Dans le bordelais, les différents crus sont cultivés sur des sols qui, bien qu’étant issus de roches très différentes, offrent des caractères communs. Ils sont assez pauvre en humus avec peu d’acidité et permettent un enracinement important. Ce qu’il faut comprendre, c’est que la qualité du vin est influencée par les propriétés “physiques” des sols. Le substrat de nature argileuse limite, à titre d’exemple, l’enracinement et entraîne un rendement assez limité.

Quid de la constitution du terroir !

Si le raisin est issu d’un cep qui est planté dans la terre, il sera ensuite transformé en vin, aidé en cela par le savoir-faire du vigneron. Mais les seules caractéristiques aromatiques et gustatives des cépages ne se suffissent pas à elles-même pour faire d’un vin, un vin de terroir.

À l’origine, les roches mères

La roche mère est la roche qui, par un phénomène d’altération physico-chimique, a fourni les éléments d’un sol, qu’il la surmonte ou pas.

Ces mêmes roches sont à l’origine des diverses couches géologiques qui constituent les sous-sol, tel que présentes aujourd’hui. Elles sont classées en trois catégories : 

Parlons, si vous le voulez bien, des roches sédimentaires. qui sont constituées d’éléments déposés naturellement, par couche successive dans le fond des fleuves, des rivières, lacs, ruisseaux, mers et océans.

Ce qui résulte du refroidissement du magma liquide et, d’une part les roches volcaniques issues dudit magma remonté directement à la surface, et, d’autre part des roches plutoniques ou d’intrusion dues au refroidissement lent des poches de magma dans la croûte terrestre. Nées alors ce qu’il convient d’appeler les roches magmatiques ou éruptives.

Quant aux roches métamorphiques, elles sont le résultat d’une transformation de roches sédimentaires ou éruptives par des phénomènes dit mécaniques, thermiques, physiques ou chimiques.
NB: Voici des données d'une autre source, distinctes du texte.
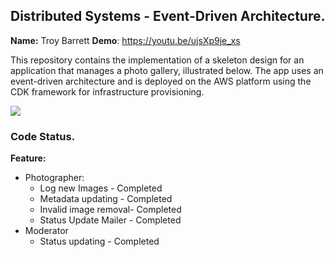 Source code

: ## Distributed Systems - Event-Driven Architecture.

__Name:__ Troy Barrett
__Demo__: https://youtu.be/ujsXp9je_xs

This repository contains the implementation of a skeleton design for an application that manages a photo gallery, illustrated below. The app uses an event-driven architecture and is deployed on the AWS platform using the CDK framework for infrastructure provisioning.

![](./images/arch.png)

### Code Status.

__Feature:__
+ Photographer:
  + Log new Images - Completed
  + Metadata updating - Completed
  + Invalid image removal- Completed
  + Status Update Mailer - Completed
+ Moderator
  + Status updating - Completed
Vous l’aurez compris, en fonction du type de dépôt, on trouvera des roches calcaires, argileuses, siliceuses, salines ou carbonées.

Les roches calcaires sont composées d’origine organique (la craie ou les calcaires coquilliers). Si le taux de carbonates atteint plus de 70%, alors ces sols développent l’acidité du raisin et garantissent un bon drainage. Ces sols permettent également aux racines de pénétrer en profondeur dans le sol.

Les roches argileuses, quant à elles, sont composées d’argile bien entendu, mais également de kaolin, de marnes, de bauxite et de loess. On parle alors de roche à grains fins. La coloration de ces roches provient du quartz, de la calcite ou bien encore des oxydes de fer qui les colorent. Pris indépendamment, ces roches ne sont pas adaptés à la vigne. Car elles rendent difficile le drainage. Mais associé à d’autres roches, leur propriété devient alors très intéressantes. À titre d’exemple, la présence du calcaire neutralise l’acidité intrinsèque de l’argile. Néanmoins, ces sols argilo-calcaires conservent une certaine fraîcheur qui retarde la maturation des raisins leur conférant ainsi un taux d’acidité assez élevé. On retrouve dans les marnes un aspect terreux et sensiblement les mêmes caractéristiques que dans les argiles. Quant au loess (d’origine éolienne), il est composé de très fines particules d’argile, de quartz et parfois de calcaire décalcifié, voir altéré par les intempéries. Voilà une roche très fertile avec une véritable prédisposition à la production de vins fins.